At first I thought it was just a leaf . . . .

From the shelter of my screened porch, I eyed the object as it jigged and bobbed some twenty feet away outside on the grass in the pounding rain of a summer thunderstorm. But something about its awkward, jerky movements suggested that it was not an inanimate piece of garden debris and so I reached for the binoculars to get a closer look.

It turned out to be a Luna moth. In all my time in the Highlands I had never set eyes on one and I naïvely wondered if Luna moths — or any moths for that matter — were susceptible to the power of a rainstorm.
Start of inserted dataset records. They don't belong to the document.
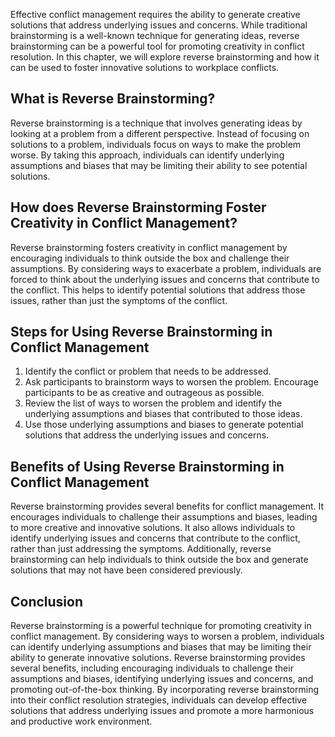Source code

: 
Effective conflict management requires the ability to generate creative solutions that address underlying issues and concerns. While traditional brainstorming is a well-known technique for generating ideas, reverse brainstorming can be a powerful tool for promoting creativity in conflict resolution. In this chapter, we will explore reverse brainstorming and how it can be used to foster innovative solutions to workplace conflicts.

What is Reverse Brainstorming?
------------------------------

Reverse brainstorming is a technique that involves generating ideas by looking at a problem from a different perspective. Instead of focusing on solutions to a problem, individuals focus on ways to make the problem worse. By taking this approach, individuals can identify underlying assumptions and biases that may be limiting their ability to see potential solutions.

How does Reverse Brainstorming Foster Creativity in Conflict Management?
------------------------------------------------------------------------

Reverse brainstorming fosters creativity in conflict management by encouraging individuals to think outside the box and challenge their assumptions. By considering ways to exacerbate a problem, individuals are forced to think about the underlying issues and concerns that contribute to the conflict. This helps to identify potential solutions that address those issues, rather than just the symptoms of the conflict.

Steps for Using Reverse Brainstorming in Conflict Management
------------------------------------------------------------

1. Identify the conflict or problem that needs to be addressed.
2. Ask participants to brainstorm ways to worsen the problem. Encourage participants to be as creative and outrageous as possible.
3. Review the list of ways to worsen the problem and identify the underlying assumptions and biases that contributed to those ideas.
4. Use those underlying assumptions and biases to generate potential solutions that address the underlying issues and concerns.

Benefits of Using Reverse Brainstorming in Conflict Management
--------------------------------------------------------------

Reverse brainstorming provides several benefits for conflict management. It encourages individuals to challenge their assumptions and biases, leading to more creative and innovative solutions. It also allows individuals to identify underlying issues and concerns that contribute to the conflict, rather than just addressing the symptoms. Additionally, reverse brainstorming can help individuals to think outside the box and generate solutions that may not have been considered previously.

Conclusion
----------

Reverse brainstorming is a powerful technique for promoting creativity in conflict management. By considering ways to worsen a problem, individuals can identify underlying assumptions and biases that may be limiting their ability to generate innovative solutions. Reverse brainstorming provides several benefits, including encouraging individuals to challenge their assumptions and biases, identifying underlying issues and concerns, and promoting out-of-the-box thinking. By incorporating reverse brainstorming into their conflict resolution strategies, individuals can develop effective solutions that address underlying issues and promote a more harmonious and productive work environment.
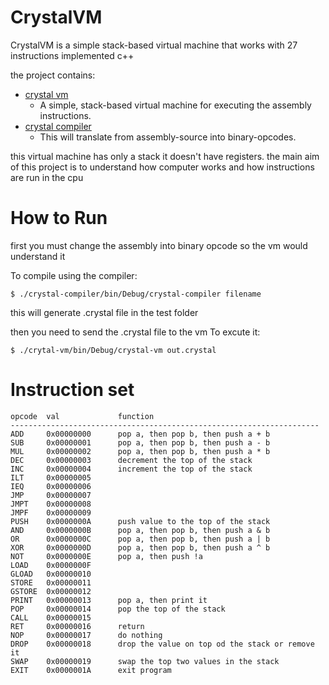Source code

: CrystalVM
=========
CrystalVM is a simple stack-based virtual machine that works with 27 instructions implemented c++

the project contains:
* [crystal vm](crystal-vm)
  * A simple, stack-based virtual machine for executing the assembly instructions.
* [crystal compiler](crystal-compiler)
  * This will translate from assembly-source into binary-opcodes.

this virtual machine has only a stack it doesn't have registers.
the main aim of this project is to understand how computer works and how instructions are run in the cpu

How to Run
==========

first you must change the assembly into binary opcode so the vm would understand it

To compile using the compiler:

    $ ./crystal-compiler/bin/Debug/crystal-compiler filename
 
this will generate .crystal file in the test folder 

then you need to send the .crystal file to the vm To excute it: 

    $ ./crytal-vm/bin/Debug/crystal-vm out.crystal
  
Instruction set
===============

    opcode  val    	        function
    ---------------------------------------------------------------------
    ADD     0x00000000      pop a, then pop b, then push a + b 
    SUB     0x00000001      pop a, then pop b, then push a - b
    MUL     0x00000002      pop a, then pop b, then push a * b
    DEC     0x00000003      decrement the top of the stack
    INC     0x00000004      increment the top of the stack
    ILT     0x00000005      
    IEQ     0x00000006
    JMP     0x00000007
    JMPT    0x00000008
    JMPF    0x00000009 
    PUSH    0x0000000A      push value to the top of the stack
    AND     0x0000000B      pop a, then pop b, then push a & b
    OR      0x0000000C      pop a, then pop b, then push a | b
    XOR     0x0000000D      pop a, then pop b, then push a ^ b
    NOT     0x0000000E      pop a, then push !a
    LOAD    0x0000000F
    GLOAD   0x00000010
    STORE   0x00000011
    GSTORE  0x00000012
    PRINT   0x00000013      pop a, then print it
    POP     0x00000014      pop the top of the stack
    CALL    0x00000015      
    RET     0x00000016      return
    NOP     0x00000017      do nothing
    DROP    0x00000018      drop the value on top od the stack or remove it
    SWAP    0x00000019      swap the top two values in the stack
    EXIT    0x0000001A      exit program
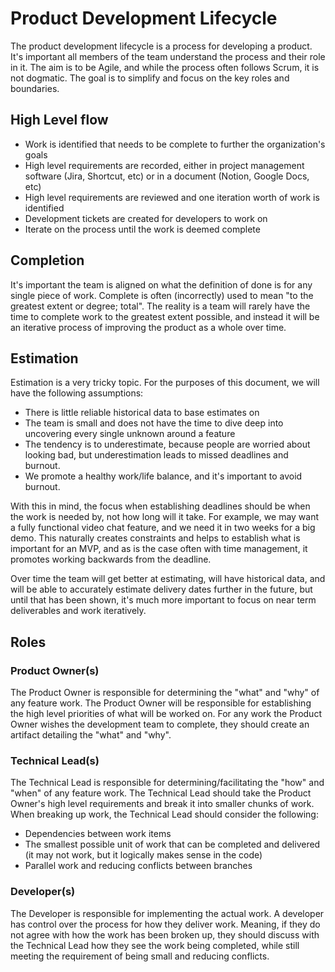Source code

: # Product Development Lifecycle
The product development lifecycle is a process for developing a product.
It's important all members of the team understand the process and their role in it.
The aim is to be Agile, and while the process often follows Scrum, it is not dogmatic. 
The goal is to simplify and focus on the key roles and boundaries.

## High Level flow
- Work is identified that needs to be complete to further the organization's goals
- High level requirements are recorded, either in project management software (Jira, Shortcut, etc) or in a document (Notion, Google Docs, etc)
- High level requirements are reviewed and one iteration worth of work is identified
- Development tickets are created for developers to work on
- Iterate on the process until the work is deemed complete

## Completion
It's important the team is aligned on what the definition of done is for any single piece of work.
Complete is often (incorrectly) used to mean "to the greatest extent or degree; total". The reality is a team will rarely
have the time to complete work to the greatest extent possible, and instead it will be an iterative process of improving the product as a whole over time.

## Estimation
Estimation is a very tricky topic. For the purposes of this document, we will have the following assumptions:
- There is little reliable historical data to base estimates on
- The team is small and does not have the time to dive deep into uncovering every single unknown around a feature
- The tendency is to underestimate, because people are worried about looking bad, but underestimation leads to missed deadlines and burnout.
- We promote a healthy work/life balance, and it's important to avoid burnout.

With this in mind, the focus when establishing deadlines should be when the work is needed by, not how long will it take.
For example, we may want a fully functional video chat feature, and we need it in two weeks for a big demo. This naturally
creates constraints and helps to establish what is important for an MVP, and as is the case often with time management, it promotes working
backwards from the deadline.

Over time the team will get better at estimating, will have historical data, and will be able to accurately estimate delivery dates further in the future, but until that has been shown,
it's much more important to focus on near term deliverables and work iteratively.

## Roles
### Product Owner(s)
The Product Owner is responsible for determining the "what" and "why" of any feature work. 
The Product Owner will be responsible for establishing the high level priorities of what will be worked on.
For any work the Product Owner wishes the development team to complete, they should create an artifact detailing the "what" and "why".


### Technical Lead(s)
The Technical Lead is responsible for determining/facilitating the "how" and "when" of any feature work. 
The Technical Lead should take the Product Owner's high level requirements and break it into smaller chunks of work.
When breaking up work, the Technical Lead should consider the following:
- Dependencies between work items
- The smallest possible unit of work that can be completed and delivered (it may not work, but it logically makes sense in the code)
- Parallel work and reducing conflicts between branches

### Developer(s)
The Developer is responsible for implementing the actual work. A developer has control over the process for how they deliver work.
Meaning, if they do not agree with how the work has been broken up, they should discuss with the Technical Lead how they see the work
being completed, while still meeting the requirement of being small and reducing conflicts.
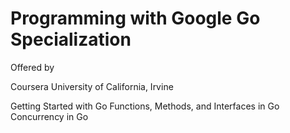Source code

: # Programming with Google Go Specialization

Offered by

Coursera University of California, Irvine

Getting Started with Go
Functions, Methods, and Interfaces in Go
Concurrency in Go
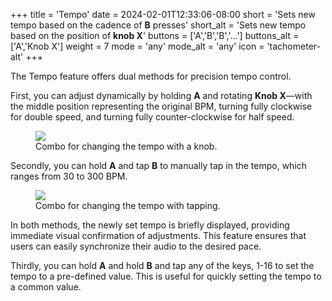 +++
title = 'Tempo'
date = 2024-02-01T12:33:06-08:00
short = 'Sets new tempo based on the cadence of **B** presses'
short_alt = 'Sets new tempo based on the position of **knob X**'
buttons = ['A','B','B','...']
buttons_alt = ['A','Knob X']
weight = 7
mode = 'any'
mode_alt = 'any'
icon = 'tachometer-alt'
+++

The Tempo feature offers dual methods for precision tempo control.

First, you can adjust dynamically by holding **A** and rotating **Knob X**—with the middle position representing the original BPM, turning fully clockwise for double speed, and turning fully counter-clockwise for half speed.

<figure class="imgcombo">
<img loading="lazy" src="/img/tempo_turn.png">
<figcaption>Combo for changing the tempo with a knob.</figcaption>
</figure>


Secondly, you can hold **A** and tap **B** to manually tap in the tempo, which ranges from 30 to 300 BPM.

<figure class="imgcombo">
<img loading="lazy" src="/img/tempo_tap.png">
<figcaption>Combo for changing the tempo with tapping.</figcaption>
</figure>


In both methods, the newly set tempo is briefly displayed, providing immediate visual confirmation of adjustments. This feature ensures that users can easily synchronize their audio to the desired pace.

Thirdly, you can hold **A** and hold **B** and tap any of the keys, 1-16 to set the tempo to a pre-defined value. This is useful for quickly setting the tempo to a common value.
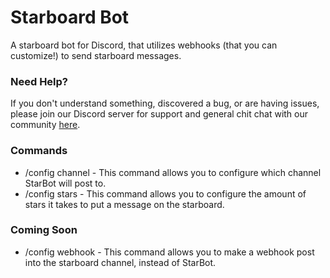 # Starboard Bot
A starboard bot for Discord, that utilizes webhooks (that you can customize!) to send starboard messages.

### Need Help?
If you don't understand something, discovered a bug, or are having issues, please join our Discord server for support and general chit chat with our community [here](https://discord.gg/TAB8CP5wPt).

### Commands
- /config channel <channelname> - This command allows you to configure which channel StarBot will post to.
- /config stars <amount> - This command allows you to configure the amount of stars it takes to put a message on the starboard.

### Coming Soon
 - /config webhook <webhookurl> - This command allows you to make a webhook post into the starboard channel, instead of StarBot.
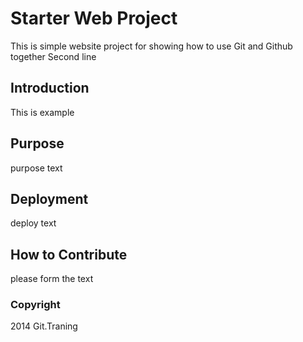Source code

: # Starter Web Project

This is simple website project for showing how to use Git and Github together
Second line

## Introduction

This is example

## Purpose

purpose text

## Deployment

deploy text

## How to Contribute

please form the text

### Copyright

2014 Git.Traning
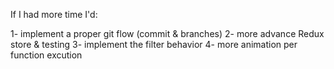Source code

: If I had more time I'd:

1- implement a proper git flow (commit & branches)
2- more advance Redux store & testing
3- implement the filter behavior
4- more animation per function excution
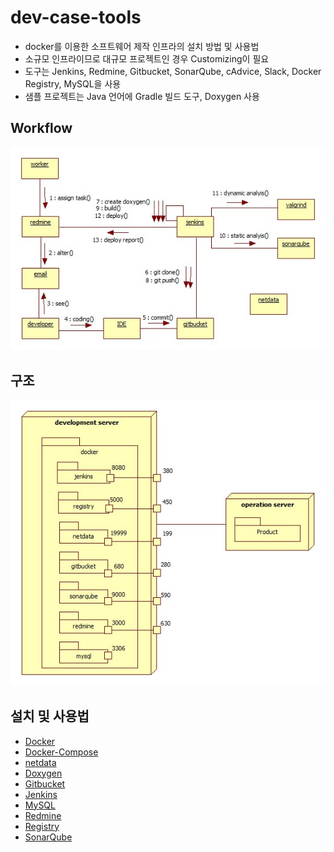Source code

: # dev-case-tools  
- docker를 이용한 소프트웨어 제작 인프라의 설치 방법 및 사용법
- 소규모 인프라이므로 대규모 프로젝트인 경우 Customizing이 필요  
- 도구는 Jenkins, Redmine, Gitbucket, SonarQube, cAdvice, Slack, Docker Registry, MySQL을 사용  
- 샘플 프로젝트는 Java 언어에 Gradle 빌드 도구, Doxygen 사용
## Workflow  
![workflow](doc/structure-and-workflow/image/workflow.jpg)
## 구조
![structure](doc/structure-and-workflow/image/structure.jpg)
## 설치 및 사용법  
- [Docker](https://github.com/epicurus07/dev-case-tools/blob/master/doc/docker/config_docker.md)  
- [Docker-Compose](https://github.com/epicurus07/dev-case-tools/blob/master/doc/docker/docker-compose_sample.md)  
- [netdata](https://github.com/epicurus07/dev-case-tools/blob/master/doc/case-tool/netdata/netdata.md)    
- [Doxygen](https://github.com/epicurus07/dev-case-tools/blob/master/doc/case-tool/doxygen/doxygen.md)
- [Gitbucket](https://github.com/epicurus07/dev-case-tools/blob/master/doc/case-tool/gitbucket/gitbucket.md)  
- [Jenkins](https://github.com/epicurus07/dev-case-tools/blob/master/doc/case-tool/jenkins/jenkins_v2.md)  
- [MySQL](https://github.com/epicurus07/dev-case-tools/blob/master/doc/case-tool/mysql/mysql.md)  
- [Redmine](https://github.com/epicurus07/dev-case-tools/blob/master/doc/case-tool/redmine/redmine.md)  
- [Registry](https://github.com/epicurus07/dev-case-tools/blob/master/doc/case-tool/registry/registry.md)  
- [SonarQube](https://github.com/epicurus07/Dev-Env-Toolkit/blob/master/doc/case-tool/sonarqube/sonarqube.md)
I thought about going out to help it, but — as was often the case of late — the onslaught of the rain was truly mighty and I convinced myself that such a species that had survived for perhaps millions of years would surely have a strategy for living through a heavy downpour.

A little while later, I glanced through the screens and was slightly surprised to see that I was wrong. I carefully rotated the binocular’s focus wheel and the moth lay motionless and exquisitely beautiful in the watery sunshine. The rain seemed like nothing more than a bad dream and yet — the amazing creature that was the Luna moth now lay dead in the sodden grass. For whatever reason, I found this particular death to be disturbing. Things die all the time in the natural world, just as they do in the human world, but why would this big, bold, robust-looking invertebrate succumb to what was, after all, the normal vagaries of the weather?

I suppose, like so many other events in this universe, it is all a matter of perspective. As soon as I try to imagine myself three or four inches long with wide, delicate wing structures projecting from the side of my boneless body as a raging tsunami pounds down upon my vulnerable head and body, the Luna moth’s untimely demise suddenly begins to make a lot of sense.